Design of state’s 9/11 monument revealed

When he first saw the three beams of twisted steel from the World Trade Center in New York, Steve Ziger said he was overcome with emotion.

“They pulled the tarp off, and it was lying there with an arc,” said Ziger, a local architect, of the 5,000-pound beams

“It was very moving. It was a powerful, twisted, tormented part of the North Tower. What resonated with us was how powerfully transformed this artifact had been in the events of 9/11. You can sense the force it took to impact the columns.”

From that first impression grew plans for the winning design in a competition for a memorial to the 63 Marylanders who perished on Sept. 11, 2001.

The memorial will be located at Baltimore’s World Trade Center on Pratt Street and will feature the name and birth date of each Maryland victim etched into a part of the 50 blocks of Vermont marble that will form the base.

It will cost $1.5 million — raised from private donations — and will be dedicated at 3 p.m. on the 10th anniversary of the terrorist attacks this year.

The beams originally stood between the 94th and 96th floors of the North Tower, the first tower hit by hijacked American Airlines Flight 11 at 8:46 a.m. It collapsed 102 minutes later, at 10:28 a.m., and it is believed that there were no survivors from the 91st floor or above. The tower had a total of 110 floors.

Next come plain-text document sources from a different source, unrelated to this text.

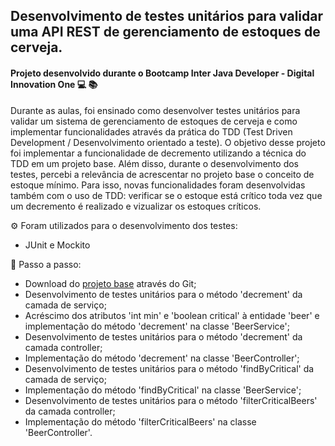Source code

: ## Desenvolvimento de testes unitários para validar uma API REST de gerenciamento de estoques de cerveja.

#### Projeto desenvolvido durante o Bootcamp Inter Java Developer - Digital Innovation One 💻 📚

Durante as aulas, foi ensinado como desenvolver testes unitários para validar um sistema de gerenciamento de estoques de cerveja e como implementar funcionalidades através da prática do TDD (Test Driven Development / Desenvolvimento orientado a teste). O objetivo desse projeto foi implementar a funcionalidade de decremento utilizando a técnica do TDD em um projeto base. Além disso, durante o desenvolvimento dos testes, percebi a relevância de acrescentar no projeto base o conceito de estoque mínimo. Para isso, novas funcionalidades foram desenvolvidas também com o uso de TDD: verificar se o estoque está crítico toda vez que um decremento é realizado e vizualizar os estoques críticos.

⚙️ Foram utilizados para o desenvolvimento dos testes:
* JUnit e Mockito

👣 Passo a passo:
* Download do [projeto base](https://github.com/rpeleias/beer_api_digital_innovation_one) através do Git;
* Desenvolvimento de testes unitários para o método 'decrement' da camada de serviço;
* Acréscimo dos atributos 'int min' e 'boolean critical' à entidade 'beer' e implementação do método 'decrement' na classe 'BeerService';
* Desenvolvimento de testes unitários para o método 'decrement' da camada controller;
* Implementação do método 'decrement' na classe 'BeerController';
* Desenvolvimento de testes unitários para o método 'findByCritical' da camada de serviço;
* Implementação do método 'findByCritical' na classe 'BeerService';
* Desenvolvimento de testes unitários para o método 'filterCriticalBeers' da camada controller;
* Implementação do método 'filterCriticalBeers' na classe 'BeerController'.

As the terrorist attacks unfolded on 9/11, another hijacked airplane hit the South Tower, at 9:03 a.m. In Washington, a hijacked plane hit the Pentagon at 9:37 a.m. A fourth hijacked airplane crashed into a field in rural Shanksville, Pa., at 10:03 a.m. following a struggle aboard between passengers and hijackers.

A total of 2,977 people died in the attacks. The list of Maryland victims was originally 43, but 20 names were recently added after they were identified as having ties to the state.

A majority of the Maryland 9/11 victims died at the Pentagon, said Hannah Lee Byron, assistant secretary for the division of tourism, film and the arts for the Maryland Department of Business and Economic Development. One Maryland resident perished in the plane crash in Shanksville.

The Maryland memorial monument will be constructed by Whiting-Turner this summer through a partnership between Ziger/Snead, Mahan Rykiel Associates for landscaping, Robert Silman Associates for structural engineering and Brandston Partnership for lighting.

When completed, it will read: “Together we remember the people of Maryland who perished on Sept. 11, 2001.”

“We wanted to create a place with symmetry with what’s in the plaza,” said Douglas Bothner, an architect with Ziger/Snead, who added the memorial will be surrounded by hedges of interlocking Hornbeam trees and limestone artifacts from the Pentagon. An artifact from Shanksville is also expected to be placed in the plaza.

Bothner said part of the memorial’s design was created to interact with the long shadow of the local trade center. The marble base will hold etchings of the exact times that planes crashed on Sept. 11, 2001, rendered on the memorial like a sundial mark with a small notation. Each year, on September 11, that morning shadow will align with the marks.

“Every memorial is about time and memory,” Bothner said. “You will be able to touch the artifact at the point where the names are engraved in the stone. It felt like we owed it to the artifact to have people interact with it.”

Ziger said the steel beams will rest on top of the design, another tribute to the fallen. A wax coating will be added to help preserve the metal, yet the white marble is expected to hold a patina from the beams as they weather the elements.

Nearby, limestone artifacts from the Pentagon and an expected artifact from Shanksville will also be a part of the memorial in the plaza, located near the steel beams.